If cost center accounting and activity accounting are combined, questions about the profit of individual IT sectors, the utilization of their capacity, the market conformity of their unit costs, and the service relationships among the individual IT sectors can be answered. The performance of the individual IT sectors can be answered by means of activity accounting, enabling planning or demand oriented management of service capacities, in turn providing the basis for the identification of potential cost optimizations.
Cost unit accounting represents the counterpart to the strategically oriented portfolio controlling at the operating level. For this purpose, a cost unit is set up, usually for a limited time, for each individual unit (project, product, contract) and assigned its calculation values so that it is possible to make statements about the profitability of a product (product controlling), a customer contract (contract controlling), or a project (project controlling).

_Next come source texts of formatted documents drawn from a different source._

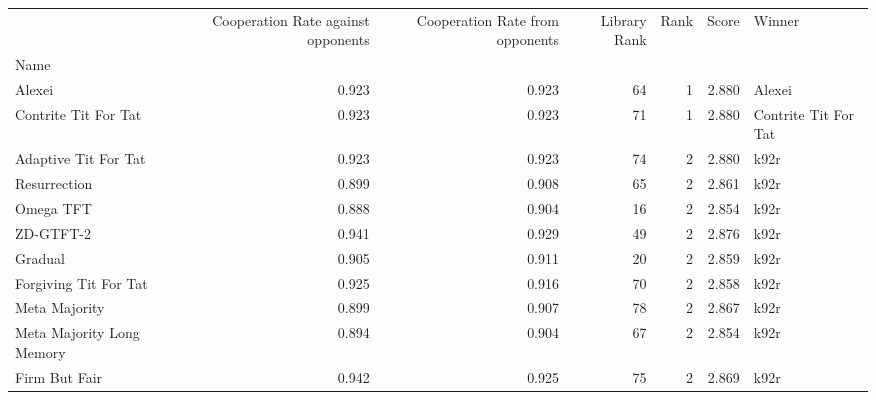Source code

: \begin{tabular}{lrrrrrl}
\toprule
{} &  Cooperation Rate against opponents &  Cooperation Rate from opponents &  Library Rank &  Rank &  Score &                Winner \\
Name                       &                                     &                                  &               &       &        &                       \\
\midrule
Alexei                     &                               0.923 &                            0.923 &            64 &     1 &  2.880 &                Alexei \\
Contrite Tit For Tat       &                               0.923 &                            0.923 &            71 &     1 &  2.880 &  Contrite Tit For Tat \\
Adaptive Tit For Tat       &                               0.923 &                            0.923 &            74 &     2 &  2.880 &                  k92r \\
Resurrection               &                               0.899 &                            0.908 &            65 &     2 &  2.861 &                  k92r \\
Omega TFT                  &                               0.888 &                            0.904 &            16 &     2 &  2.854 &                  k92r \\
ZD-GTFT-2                  &                               0.941 &                            0.929 &            49 &     2 &  2.876 &                  k92r \\
Gradual                    &                               0.905 &                            0.911 &            20 &     2 &  2.859 &                  k92r \\
Forgiving Tit For Tat      &                               0.925 &                            0.916 &            70 &     2 &  2.858 &                  k92r \\
Meta Majority              &                               0.899 &                            0.907 &            78 &     2 &  2.867 &                  k92r \\
Meta Majority Long Memory  &                               0.894 &                            0.904 &            67 &     2 &  2.854 &                  k92r \\
Firm But Fair              &                               0.942 &                            0.925 &            75 &     2 &  2.869 &                  k92r \\

\end{tabular}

Service structure and reference figures used are decisive for effective activity accounting
The major success factors for effective activity accounting are the structure of the services such as network services, data center operations, or applications management as well as the definition of the correct reference figures for the unit costs. The most important cost drivers for the specific service, e.g. the PC workplace for desktop services, should be selected as the reference figure. On the other hand, technical reference values, partly in very great detail, are frequently used for data center services so that different SLA classes of a service can be reflected in the price model, whereby a tendency towards user or business oriented models can be noted here as well. The structure of the services and the definition of the reference figures for unit costs are decisive with respect to the creation of benchmarkable structures and to the avoidance of step-fixed overhead costs.